Sobre este último extremo, recordó las distintas rebajas impositivas prometidas por él a lo largo de esta campaña electoral y, concretamente, resaltó la eliminación del impuesto de sociedades o la reducción del IRPF para todos los contribuyentes, de forma especial para las rentas más bajas.

PSOE Y BNG: CORRESPONSABLES

Frente a estas propuestas, colocó la gestión del bipartito y, tras comparar la crisis con un paciente enfermo que permanece en una mesa de quirófano, avisó de que la actual Xunta "no sabe por dónde empezar a tratarlo".

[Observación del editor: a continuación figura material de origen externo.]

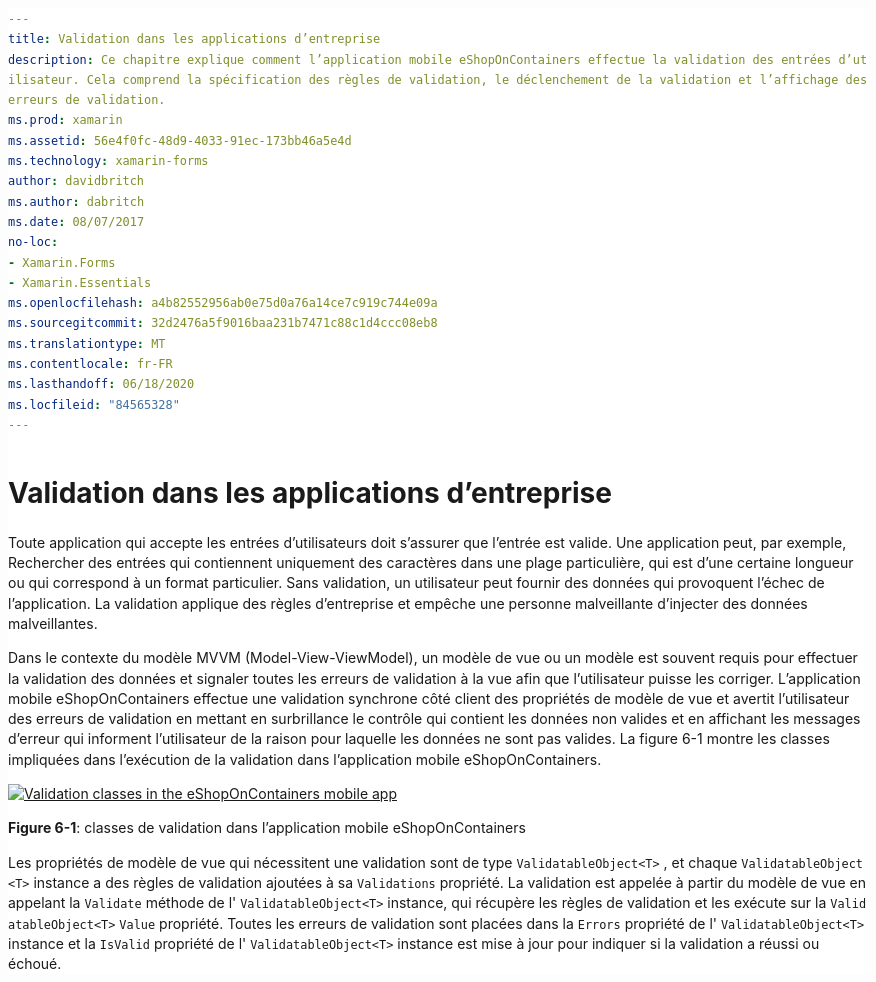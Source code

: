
 ```yaml
---
title: Validation dans les applications d’entreprise
description: Ce chapitre explique comment l’application mobile eShopOnContainers effectue la validation des entrées d’utilisateur. Cela comprend la spécification des règles de validation, le déclenchement de la validation et l’affichage des erreurs de validation.
ms.prod: xamarin
ms.assetid: 56e4f0fc-48d9-4033-91ec-173bb46a5e4d
ms.technology: xamarin-forms
author: davidbritch
ms.author: dabritch
ms.date: 08/07/2017
no-loc:
- Xamarin.Forms
- Xamarin.Essentials
ms.openlocfilehash: a4b82552956ab0e75d0a76a14ce7c919c744e09a
ms.sourcegitcommit: 32d2476a5f9016baa231b7471c88c1d4ccc08eb8
ms.translationtype: MT
ms.contentlocale: fr-FR
ms.lasthandoff: 06/18/2020
ms.locfileid: "84565328"
---
```

# <a name="validation-in-enterprise-apps"></a>Validation dans les applications d’entreprise

Toute application qui accepte les entrées d’utilisateurs doit s’assurer que l’entrée est valide. Une application peut, par exemple, Rechercher des entrées qui contiennent uniquement des caractères dans une plage particulière, qui est d’une certaine longueur ou qui correspond à un format particulier. Sans validation, un utilisateur peut fournir des données qui provoquent l’échec de l’application. La validation applique des règles d’entreprise et empêche une personne malveillante d’injecter des données malveillantes.

Dans le contexte du modèle MVVM (Model-View-ViewModel), un modèle de vue ou un modèle est souvent requis pour effectuer la validation des données et signaler toutes les erreurs de validation à la vue afin que l’utilisateur puisse les corriger. L’application mobile eShopOnContainers effectue une validation synchrone côté client des propriétés de modèle de vue et avertit l’utilisateur des erreurs de validation en mettant en surbrillance le contrôle qui contient les données non valides et en affichant les messages d’erreur qui informent l’utilisateur de la raison pour laquelle les données ne sont pas valides. La figure 6-1 montre les classes impliquées dans l’exécution de la validation dans l’application mobile eShopOnContainers.

[![](validation-images/validation.png "Validation classes in the eShopOnContainers mobile app")](validation-images/validation-large.png#lightbox "Validation classes in the eShopOnContainers mobile app")

**Figure 6-1**: classes de validation dans l’application mobile eShopOnContainers

Les propriétés de modèle de vue qui nécessitent une validation sont de type `ValidatableObject<T>` , et chaque `ValidatableObject<T>` instance a des règles de validation ajoutées à sa `Validations` propriété. La validation est appelée à partir du modèle de vue en appelant la `Validate` méthode de l' `ValidatableObject<T>` instance, qui récupère les règles de validation et les exécute sur la `ValidatableObject<T>` `Value` propriété. Toutes les erreurs de validation sont placées dans la `Errors` propriété de l' `ValidatableObject<T>` instance et la `IsValid` propriété de l' `ValidatableObject<T>` instance est mise à jour pour indiquer si la validation a réussi ou échoué.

Después de reflexionar que las dificultades económicas han "trascendido" a los gobiernos y se han instalado "en cada familia", concluyó que "esto no se puede despachar diciendo que es una crisis mundial". Por contra, opinó que con esta justificación los gallegos "no duermen mejor", sino que "se despiertan con el mismo problema".

De esta manera, criticó que el Gobierno gallego "repitiese la estela" del Ejecutivo central y a ambos les recriminó que "negasen" las dificultades económicas y que en la actualidad no se responsabilicen de que el país sea una "fábrica de parados". De esta situación culpó por igual tanto a PSOE como BNG, a los que erigió en "corresponsables" de ello y también "de su propia división".

RAFAEL LOUZÁN

Por su parte, el presidente del PP de Pontevedra, Rafael Louzán, enfatizó la "respuesta masiva" de los simpatizantes del partido en todas las convocatorias y pidió su apoyo para "echar a la calle" al bipartito el domingo electoral. Con esta filosofía, mostraba en su camisa el reflejo de la ansiada mayoría absoluta que incluso estiró por encima de los 38 diputados. "Yo amo 39 --escaños--", rezaba la pegatina lucida por Louzán.

El popular se refirió a la "triste historia" de Touriño en la comarca del Baixo Miño y, entre otros episodios, recriminó al actual presidente de la que Xunta que "nunca" visitase Tui o que no diese "nada de nada" a los afectados por las riadas ocurridas hace dos años en la zona.

También se refirió al "secuestro" de varios mayores en Oia (Pontevedra), que acudieron a un mitin de Quintana sin previo aviso, y lamentó que lo que iba a ser "una comida de Carnaval" entre un grupo de la tercera edad acabó siendo "una carnavalada".